**WHAT YOU ARE ASKED TO DO:** In the material below, the lines containing the word "microsoft" are required; copy each of them.

"""

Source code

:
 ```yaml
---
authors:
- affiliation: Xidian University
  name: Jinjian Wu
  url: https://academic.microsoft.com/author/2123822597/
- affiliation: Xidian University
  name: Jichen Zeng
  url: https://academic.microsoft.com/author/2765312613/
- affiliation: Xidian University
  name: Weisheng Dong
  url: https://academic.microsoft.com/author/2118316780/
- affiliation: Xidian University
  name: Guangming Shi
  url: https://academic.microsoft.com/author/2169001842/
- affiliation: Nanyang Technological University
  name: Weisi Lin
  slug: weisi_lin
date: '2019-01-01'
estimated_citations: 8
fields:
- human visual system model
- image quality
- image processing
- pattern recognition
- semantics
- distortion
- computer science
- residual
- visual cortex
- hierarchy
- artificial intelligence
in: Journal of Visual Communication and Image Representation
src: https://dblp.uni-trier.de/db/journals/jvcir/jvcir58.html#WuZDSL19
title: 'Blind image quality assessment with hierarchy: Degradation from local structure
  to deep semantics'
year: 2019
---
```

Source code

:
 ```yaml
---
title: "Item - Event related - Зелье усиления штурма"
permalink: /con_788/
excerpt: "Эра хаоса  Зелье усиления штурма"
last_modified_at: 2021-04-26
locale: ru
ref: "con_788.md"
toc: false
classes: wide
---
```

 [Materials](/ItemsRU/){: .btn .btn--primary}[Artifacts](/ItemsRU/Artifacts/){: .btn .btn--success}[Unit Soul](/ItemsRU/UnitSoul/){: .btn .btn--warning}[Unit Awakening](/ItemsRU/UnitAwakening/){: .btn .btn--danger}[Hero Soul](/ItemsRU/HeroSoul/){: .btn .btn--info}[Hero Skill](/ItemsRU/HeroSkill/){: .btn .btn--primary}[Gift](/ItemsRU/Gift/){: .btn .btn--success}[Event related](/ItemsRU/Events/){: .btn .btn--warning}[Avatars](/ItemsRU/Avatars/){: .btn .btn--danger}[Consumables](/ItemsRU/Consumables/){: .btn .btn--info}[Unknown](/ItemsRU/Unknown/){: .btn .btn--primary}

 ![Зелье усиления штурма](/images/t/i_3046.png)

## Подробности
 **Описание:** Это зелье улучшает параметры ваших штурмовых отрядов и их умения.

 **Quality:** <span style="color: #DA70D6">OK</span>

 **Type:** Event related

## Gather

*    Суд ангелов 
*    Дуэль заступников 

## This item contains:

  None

"""

**RESULT:**
  url: https://academic.microsoft.com/author/2123822597/
  url: https://academic.microsoft.com/author/2765312613/
  url: https://academic.microsoft.com/author/2118316780/
  url: https://academic.microsoft.com/author/2169001842/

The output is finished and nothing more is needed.